レイモンドに触られた時はどうやって振りほどこうかと言う事ばかりを考えていたのに今はそんなことを微塵も感じていない。
「でもまさか別人が《カメリア姫》を名乗って嫁いでくるとは思わなかったよ。」
重ねわれた手の下でピクリとアメリアの指が跳ねた。しかしエルカイルの手は離れようとなしない。

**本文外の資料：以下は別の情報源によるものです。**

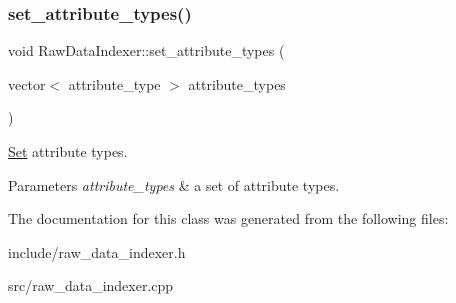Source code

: \subsubsection{\texorpdfstring{set\+\_\+attribute\+\_\+types()}{set\_attribute\_types()}}
{\footnotesize\ttfamily void Raw\+Data\+Indexer\+::set\+\_\+attribute\+\_\+types (\begin{DoxyParamCaption}\item[{vector$<$ attribute\+\_\+type $>$}]{attribute\+\_\+types }\end{DoxyParamCaption})}

\hyperlink{classSet}{Set} attribute types. 
\begin{DoxyParams}{Parameters}
{\em attribute\+\_\+types} & a set of attribute types. \\
\hline
\end{DoxyParams}


The documentation for this class was generated from the following files\+:\begin{DoxyCompactItemize}
\item 
include/raw\+\_\+data\+\_\+indexer.\+h\item 
src/raw\+\_\+data\+\_\+indexer.\+cpp\end{DoxyCompactItemize}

「現れた君は俺の記憶の中にある少女がそのまま成長した姿だった。疑う事なんて無かったよ。」
クスっと笑う気配がした。
月明かりに照らされて美しく微笑む澄んだ瞳がじっとアメリアを見つめる。
「君は、はじめから身代わりなんかじゃなかったんだ。」
「………。」
あまりの展開に思考がついて行かない。
「はじめから、私だったんですか?」
「そうだね。」
「でも婚約破棄しましたよね?」
「ああ。カメリア姫との婚約は破棄した。因みに父の許可も取っている。君は父のお気に入りだ。」
重ねられただけだった手はいつの間にか彼の手に強く握られていた。
「もう一度君に結婚を申し込んでも良いか?」
「………。」
婚約破棄されて
でも、忘れられなくて
だから自分だけでも好きでいようと思っていた。
「ダメです。」
アメリアの一言に、今度はエルカイルの呼吸が止まった。
それとは対照的に彼女の顔が今夜誰よりも美しく優しく微笑む。
そして告げた。
「今度は私が結婚を申込むんですから。」
まだ、続きます。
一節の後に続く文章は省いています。